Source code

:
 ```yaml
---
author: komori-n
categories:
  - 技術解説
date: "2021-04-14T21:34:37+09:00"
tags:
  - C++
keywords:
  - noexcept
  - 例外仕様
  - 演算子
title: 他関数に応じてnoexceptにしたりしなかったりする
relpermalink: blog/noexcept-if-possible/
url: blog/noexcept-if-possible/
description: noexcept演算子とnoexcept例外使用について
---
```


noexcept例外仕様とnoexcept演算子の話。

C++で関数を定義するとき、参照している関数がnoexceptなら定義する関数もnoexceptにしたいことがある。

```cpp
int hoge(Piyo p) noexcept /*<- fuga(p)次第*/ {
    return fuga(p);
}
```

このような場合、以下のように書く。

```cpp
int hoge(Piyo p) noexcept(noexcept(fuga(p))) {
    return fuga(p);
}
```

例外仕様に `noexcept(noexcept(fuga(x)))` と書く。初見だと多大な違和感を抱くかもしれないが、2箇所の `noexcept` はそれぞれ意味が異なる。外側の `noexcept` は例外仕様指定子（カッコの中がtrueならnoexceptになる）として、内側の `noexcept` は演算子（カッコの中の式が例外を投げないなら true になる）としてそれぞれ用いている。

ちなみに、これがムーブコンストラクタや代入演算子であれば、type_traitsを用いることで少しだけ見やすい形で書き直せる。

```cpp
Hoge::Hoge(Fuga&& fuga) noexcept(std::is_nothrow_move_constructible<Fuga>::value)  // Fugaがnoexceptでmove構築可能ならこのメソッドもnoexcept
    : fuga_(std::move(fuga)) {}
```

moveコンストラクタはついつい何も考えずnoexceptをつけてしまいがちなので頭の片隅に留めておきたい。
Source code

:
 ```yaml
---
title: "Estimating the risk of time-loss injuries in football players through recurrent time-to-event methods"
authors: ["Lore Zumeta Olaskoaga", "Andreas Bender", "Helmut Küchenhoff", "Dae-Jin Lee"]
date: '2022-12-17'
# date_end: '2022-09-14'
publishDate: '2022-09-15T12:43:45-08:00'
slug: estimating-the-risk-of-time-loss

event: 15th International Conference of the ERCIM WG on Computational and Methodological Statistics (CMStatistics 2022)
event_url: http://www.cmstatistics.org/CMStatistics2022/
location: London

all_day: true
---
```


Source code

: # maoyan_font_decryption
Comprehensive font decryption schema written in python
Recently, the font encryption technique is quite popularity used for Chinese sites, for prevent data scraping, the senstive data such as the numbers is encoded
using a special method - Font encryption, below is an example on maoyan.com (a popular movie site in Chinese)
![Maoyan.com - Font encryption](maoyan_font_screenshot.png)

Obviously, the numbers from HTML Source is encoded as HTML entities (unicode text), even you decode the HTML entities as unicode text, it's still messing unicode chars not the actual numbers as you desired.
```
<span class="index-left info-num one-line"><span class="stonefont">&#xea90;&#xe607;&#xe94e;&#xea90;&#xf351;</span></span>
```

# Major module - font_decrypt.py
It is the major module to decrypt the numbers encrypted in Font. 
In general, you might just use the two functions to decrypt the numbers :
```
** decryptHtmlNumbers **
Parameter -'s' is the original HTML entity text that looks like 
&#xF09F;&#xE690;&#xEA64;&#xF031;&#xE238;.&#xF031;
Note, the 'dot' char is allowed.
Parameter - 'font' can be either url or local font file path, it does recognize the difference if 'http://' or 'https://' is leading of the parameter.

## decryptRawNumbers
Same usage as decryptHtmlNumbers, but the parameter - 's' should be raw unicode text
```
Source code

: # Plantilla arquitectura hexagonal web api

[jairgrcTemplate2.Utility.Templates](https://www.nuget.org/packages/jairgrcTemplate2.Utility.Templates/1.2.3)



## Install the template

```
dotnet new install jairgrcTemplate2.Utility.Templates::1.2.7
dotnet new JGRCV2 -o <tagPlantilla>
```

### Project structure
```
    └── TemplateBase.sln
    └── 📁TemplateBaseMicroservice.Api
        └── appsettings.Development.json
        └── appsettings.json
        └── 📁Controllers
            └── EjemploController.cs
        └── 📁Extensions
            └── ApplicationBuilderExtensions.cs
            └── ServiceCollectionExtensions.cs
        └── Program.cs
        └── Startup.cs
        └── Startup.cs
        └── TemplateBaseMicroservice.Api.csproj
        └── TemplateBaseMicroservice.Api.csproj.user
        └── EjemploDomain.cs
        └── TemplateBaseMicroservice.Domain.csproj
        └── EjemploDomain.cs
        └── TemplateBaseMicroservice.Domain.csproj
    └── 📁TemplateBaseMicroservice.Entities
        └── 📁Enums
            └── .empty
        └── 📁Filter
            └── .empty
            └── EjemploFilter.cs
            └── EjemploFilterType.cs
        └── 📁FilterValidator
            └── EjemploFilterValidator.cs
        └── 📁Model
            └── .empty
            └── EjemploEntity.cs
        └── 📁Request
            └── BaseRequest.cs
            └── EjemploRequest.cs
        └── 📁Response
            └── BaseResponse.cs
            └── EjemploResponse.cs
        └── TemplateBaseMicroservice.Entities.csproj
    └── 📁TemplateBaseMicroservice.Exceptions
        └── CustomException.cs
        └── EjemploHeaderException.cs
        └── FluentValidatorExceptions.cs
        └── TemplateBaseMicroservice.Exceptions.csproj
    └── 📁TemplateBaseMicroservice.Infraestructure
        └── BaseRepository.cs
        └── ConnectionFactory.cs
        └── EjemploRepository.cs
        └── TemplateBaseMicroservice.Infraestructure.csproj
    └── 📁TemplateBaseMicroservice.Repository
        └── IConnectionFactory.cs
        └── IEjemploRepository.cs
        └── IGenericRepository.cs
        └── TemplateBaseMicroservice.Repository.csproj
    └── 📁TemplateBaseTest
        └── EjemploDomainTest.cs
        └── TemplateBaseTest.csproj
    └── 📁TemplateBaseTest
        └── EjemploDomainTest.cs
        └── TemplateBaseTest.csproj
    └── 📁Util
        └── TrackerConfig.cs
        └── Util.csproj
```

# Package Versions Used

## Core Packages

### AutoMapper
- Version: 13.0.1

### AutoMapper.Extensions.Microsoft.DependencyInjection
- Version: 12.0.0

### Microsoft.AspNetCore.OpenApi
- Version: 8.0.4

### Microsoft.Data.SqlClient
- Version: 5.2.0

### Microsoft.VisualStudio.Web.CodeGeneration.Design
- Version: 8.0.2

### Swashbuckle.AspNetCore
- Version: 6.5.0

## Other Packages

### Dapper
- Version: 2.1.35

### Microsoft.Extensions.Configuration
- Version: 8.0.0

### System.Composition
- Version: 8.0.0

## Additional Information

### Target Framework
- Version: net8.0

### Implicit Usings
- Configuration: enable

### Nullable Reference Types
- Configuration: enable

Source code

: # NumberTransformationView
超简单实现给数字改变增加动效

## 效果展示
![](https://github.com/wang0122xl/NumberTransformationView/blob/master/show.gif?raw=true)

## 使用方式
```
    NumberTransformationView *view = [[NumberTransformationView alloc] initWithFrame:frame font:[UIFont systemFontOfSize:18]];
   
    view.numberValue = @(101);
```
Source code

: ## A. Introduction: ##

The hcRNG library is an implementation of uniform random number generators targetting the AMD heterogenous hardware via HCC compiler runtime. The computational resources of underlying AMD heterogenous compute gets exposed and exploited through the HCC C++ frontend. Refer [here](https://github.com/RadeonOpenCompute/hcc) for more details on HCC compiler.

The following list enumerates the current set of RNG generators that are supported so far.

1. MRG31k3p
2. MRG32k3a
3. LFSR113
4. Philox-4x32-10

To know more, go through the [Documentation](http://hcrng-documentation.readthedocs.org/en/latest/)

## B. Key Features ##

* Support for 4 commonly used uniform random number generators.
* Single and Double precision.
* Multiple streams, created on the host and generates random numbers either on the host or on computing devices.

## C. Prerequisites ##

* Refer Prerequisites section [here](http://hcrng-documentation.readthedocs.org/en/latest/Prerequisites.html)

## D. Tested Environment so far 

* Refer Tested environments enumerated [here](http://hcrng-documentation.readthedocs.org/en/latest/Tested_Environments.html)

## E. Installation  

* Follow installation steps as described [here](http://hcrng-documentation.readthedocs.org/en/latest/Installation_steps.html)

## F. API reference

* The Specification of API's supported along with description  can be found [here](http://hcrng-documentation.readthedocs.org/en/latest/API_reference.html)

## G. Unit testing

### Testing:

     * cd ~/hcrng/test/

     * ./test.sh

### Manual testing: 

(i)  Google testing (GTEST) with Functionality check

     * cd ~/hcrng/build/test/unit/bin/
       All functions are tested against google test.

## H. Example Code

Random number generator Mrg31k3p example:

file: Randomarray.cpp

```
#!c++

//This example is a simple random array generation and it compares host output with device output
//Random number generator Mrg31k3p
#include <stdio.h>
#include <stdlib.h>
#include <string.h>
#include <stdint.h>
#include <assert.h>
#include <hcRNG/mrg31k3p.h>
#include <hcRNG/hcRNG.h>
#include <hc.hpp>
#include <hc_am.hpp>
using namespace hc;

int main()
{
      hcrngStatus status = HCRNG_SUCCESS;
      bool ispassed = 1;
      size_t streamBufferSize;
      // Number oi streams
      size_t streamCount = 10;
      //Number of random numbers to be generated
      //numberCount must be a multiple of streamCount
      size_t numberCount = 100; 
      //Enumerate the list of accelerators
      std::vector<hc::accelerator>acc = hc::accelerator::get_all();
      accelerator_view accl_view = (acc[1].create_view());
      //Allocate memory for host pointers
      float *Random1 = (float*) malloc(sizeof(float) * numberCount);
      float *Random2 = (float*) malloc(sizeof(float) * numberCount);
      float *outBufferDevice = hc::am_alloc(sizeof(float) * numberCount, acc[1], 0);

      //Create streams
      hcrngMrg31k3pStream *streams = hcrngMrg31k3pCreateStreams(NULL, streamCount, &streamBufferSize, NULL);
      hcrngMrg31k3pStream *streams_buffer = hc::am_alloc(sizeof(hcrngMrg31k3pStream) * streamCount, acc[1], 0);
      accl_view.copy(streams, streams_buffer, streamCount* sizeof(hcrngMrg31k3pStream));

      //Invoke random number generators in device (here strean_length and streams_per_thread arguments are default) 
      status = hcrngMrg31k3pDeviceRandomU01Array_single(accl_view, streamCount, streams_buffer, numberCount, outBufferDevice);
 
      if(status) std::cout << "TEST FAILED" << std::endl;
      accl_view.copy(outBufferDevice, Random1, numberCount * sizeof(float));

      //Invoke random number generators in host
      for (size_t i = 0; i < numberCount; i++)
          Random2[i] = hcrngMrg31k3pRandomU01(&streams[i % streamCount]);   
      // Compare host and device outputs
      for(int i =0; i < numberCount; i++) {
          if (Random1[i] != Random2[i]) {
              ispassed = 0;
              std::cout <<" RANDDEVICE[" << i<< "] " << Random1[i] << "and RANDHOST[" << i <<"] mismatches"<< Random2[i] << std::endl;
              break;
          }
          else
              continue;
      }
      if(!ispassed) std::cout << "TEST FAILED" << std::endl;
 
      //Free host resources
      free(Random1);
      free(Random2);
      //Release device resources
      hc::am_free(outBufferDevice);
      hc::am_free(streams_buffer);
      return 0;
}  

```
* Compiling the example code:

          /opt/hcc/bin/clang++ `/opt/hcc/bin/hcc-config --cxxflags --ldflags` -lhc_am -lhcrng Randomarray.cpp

▬▬▬▬▬▬▬▬▬▬

EXERCISE DETAILS: The lines to copy run from the start of the records above through the line holding "noexcept例外仕様とnoexcept演算子の話。"; give them exactly, both ends included, and nothing else.

SOLUTION TO THIS TASK:
Source code

:
 ```yaml
---
author: komori-n
categories:
  - 技術解説
date: "2021-04-14T21:34:37+09:00"
tags:
  - C++
keywords:
  - noexcept
  - 例外仕様
  - 演算子
title: 他関数に応じてnoexceptにしたりしなかったりする
relpermalink: blog/noexcept-if-possible/
url: blog/noexcept-if-possible/
description: noexcept演算子とnoexcept例外使用について
---
```


noexcept例外仕様とnoexcept演算子の話。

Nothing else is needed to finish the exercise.